Look below for the line containing "おいて、諸事物は、他のものすなわち神のうちにある可能性によって可変的"; from there through the line containing "perfectionem, vel in", both lines included, please set down each line exactly and nothing else.

%%

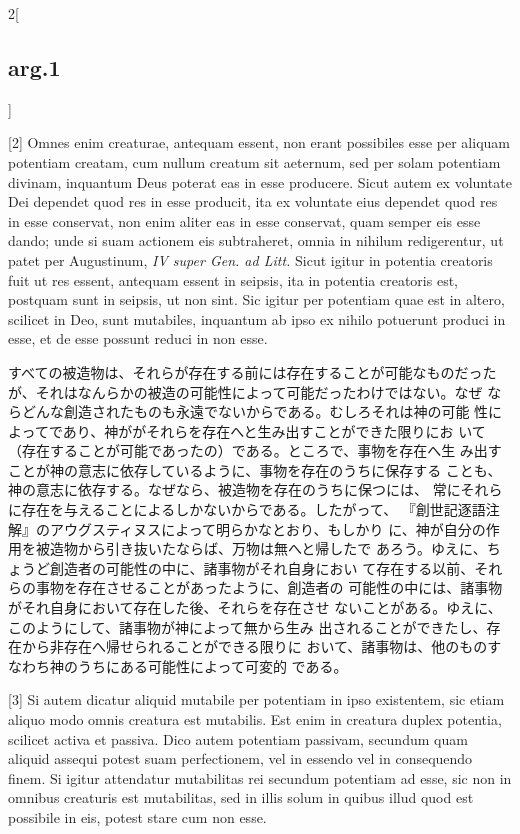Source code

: \documentclass[paper=a4paper,fontsize=10pt,jafontsize=9pt,titlepage]{jlreq}
\begin{document}
\begin{paracol}{2}[\subsection{arg.1}]
\switchcolumn*

[2] Omnes enim creaturae, antequam essent, non erant possibiles esse
per aliquam potentiam creatam, cum nullum creatum sit aeternum, sed
per solam potentiam divinam, inquantum Deus poterat eas in esse
producere. Sicut autem ex voluntate Dei dependet quod res in esse
producit, ita ex voluntate eius dependet quod res in esse conservat,
non enim aliter eas in esse conservat, quam semper eis esse dando;
unde si suam actionem eis subtraheret, omnia in nihilum redigerentur,
ut patet per Augustinum, {\itshape IV super Gen. ad Litt.} Sicut igitur in
potentia creatoris fuit ut res essent, antequam essent in seipsis, ita
in potentia creatoris est, postquam sunt in seipsis, ut non sint. Sic
igitur per potentiam quae est in altero, scilicet in Deo, sunt
mutabiles, inquantum ab ipso ex nihilo potuerunt produci in esse, et
de esse possunt reduci in non esse.

\switchcolumn

すべての被造物は、それらが存在する前には存在することが可能なものだった
 が、それはなんらかの被造の可能性によって可能だったわけではない。なぜ
 ならどんな創造されたものも永遠でないからである。むしろそれは神の可能
 性によってであり、神ががそれらを存在へと生み出すことができた限りにお
 いて（存在することが可能であったの）である。ところで、事物を存在へ生
 み出すことが神の意志に依存しているように、事物を存在のうちに保存する
 ことも、神の意志に依存する。なぜなら、被造物を存在のうちに保つには、
 常にそれらに存在を与えることによるしかないからである。したがって、
 『創世記逐語注解』のアウグスティヌスによって明らかなとおり、もしかり
 に、神が自分の作用を被造物から引き抜いたならば、万物は無へと帰したで
 あろう。ゆえに、ちょうど創造者の可能性の中に、諸事物がそれ自身におい
 て存在する以前、それらの事物を存在させることがあったように、創造者の
 可能性の中には、諸事物がそれ自身において存在した後、それらを存在させ
 ないことがある。ゆえに、このようにして、諸事物が神によって無から生み
 出されることができたし、存在から非存在へ帰せられることができる限りに
 おいて、諸事物は、他のものすなわち神のうちにある可能性によって可変的
 である。

\switchcolumn*

[3] Si autem dicatur aliquid mutabile per potentiam in ipso
existentem, sic etiam aliquo modo omnis creatura est mutabilis.  Est
enim in creatura duplex potentia, scilicet activa et passiva. Dico
autem potentiam passivam, secundum quam aliquid assequi potest suam
perfectionem, vel in essendo vel in consequendo finem. Si igitur
attendatur mutabilitas rei secundum potentiam ad esse, sic non in
omnibus creaturis est mutabilitas, sed in illis solum in quibus illud
quod est possibile in eis, potest stare cum non esse.


\end{paracol}
\end{document}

%%

▸ **ANSWER BELOW**:
 おいて、諸事物は、他のものすなわち神のうちにある可能性によって可変的
 である。

\switchcolumn*

[3] Si autem dicatur aliquid mutabile per potentiam in ipso
existentem, sic etiam aliquo modo omnis creatura est mutabilis.  Est
enim in creatura duplex potentia, scilicet activa et passiva. Dico
autem potentiam passivam, secundum quam aliquid assequi potest suam
perfectionem, vel in essendo vel in consequendo finem. Si igitur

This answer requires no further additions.